====== GIVEN DATA ======

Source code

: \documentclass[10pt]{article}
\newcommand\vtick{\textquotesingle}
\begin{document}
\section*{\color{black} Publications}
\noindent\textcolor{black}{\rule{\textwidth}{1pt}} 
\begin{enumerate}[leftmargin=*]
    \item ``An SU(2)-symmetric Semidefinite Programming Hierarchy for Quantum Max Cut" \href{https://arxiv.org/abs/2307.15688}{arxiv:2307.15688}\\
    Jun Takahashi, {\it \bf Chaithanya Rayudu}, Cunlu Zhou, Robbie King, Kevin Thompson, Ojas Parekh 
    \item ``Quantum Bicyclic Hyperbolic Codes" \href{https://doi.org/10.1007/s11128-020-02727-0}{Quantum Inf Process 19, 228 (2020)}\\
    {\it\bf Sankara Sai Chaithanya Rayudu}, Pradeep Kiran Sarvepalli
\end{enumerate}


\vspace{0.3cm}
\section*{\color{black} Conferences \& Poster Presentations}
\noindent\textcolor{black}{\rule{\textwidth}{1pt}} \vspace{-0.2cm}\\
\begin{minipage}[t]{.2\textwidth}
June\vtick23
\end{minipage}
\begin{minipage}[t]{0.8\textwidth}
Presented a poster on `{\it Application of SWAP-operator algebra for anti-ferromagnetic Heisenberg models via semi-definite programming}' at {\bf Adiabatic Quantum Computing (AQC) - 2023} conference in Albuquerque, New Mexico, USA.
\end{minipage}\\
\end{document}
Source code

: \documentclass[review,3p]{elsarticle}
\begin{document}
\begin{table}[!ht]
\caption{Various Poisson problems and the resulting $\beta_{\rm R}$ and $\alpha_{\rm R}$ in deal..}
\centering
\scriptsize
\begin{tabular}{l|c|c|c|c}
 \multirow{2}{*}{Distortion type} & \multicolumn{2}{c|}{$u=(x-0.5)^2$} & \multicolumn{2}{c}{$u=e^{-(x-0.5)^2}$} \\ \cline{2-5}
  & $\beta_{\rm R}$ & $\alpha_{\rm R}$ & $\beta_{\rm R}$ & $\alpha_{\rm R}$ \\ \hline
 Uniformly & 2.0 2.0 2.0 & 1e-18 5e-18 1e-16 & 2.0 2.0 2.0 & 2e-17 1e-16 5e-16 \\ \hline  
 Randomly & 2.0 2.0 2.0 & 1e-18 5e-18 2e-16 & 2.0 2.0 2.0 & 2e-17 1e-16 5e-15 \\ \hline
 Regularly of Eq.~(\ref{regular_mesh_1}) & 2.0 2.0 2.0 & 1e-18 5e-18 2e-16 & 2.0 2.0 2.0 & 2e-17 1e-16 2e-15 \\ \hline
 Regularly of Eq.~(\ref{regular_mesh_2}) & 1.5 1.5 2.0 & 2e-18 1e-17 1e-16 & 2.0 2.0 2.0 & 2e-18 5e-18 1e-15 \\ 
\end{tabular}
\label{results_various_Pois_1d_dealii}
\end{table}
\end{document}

======

TASK TO CARRY OUT
Exactly the lines from the one holding "5e-18 1e-15 \\" through the end of the data are to be repeated, with both ends included.

TASK RESPONSE
 Regularly of Eq.~(\ref{regular_mesh_2}) & 1.5 1.5 2.0 & 2e-18 1e-17 1e-16 & 2.0 2.0 2.0 & 2e-18 5e-18 1e-15 \\ 
\end{tabular}
\label{results_various_Pois_1d_dealii}
\end{table}
\end{document}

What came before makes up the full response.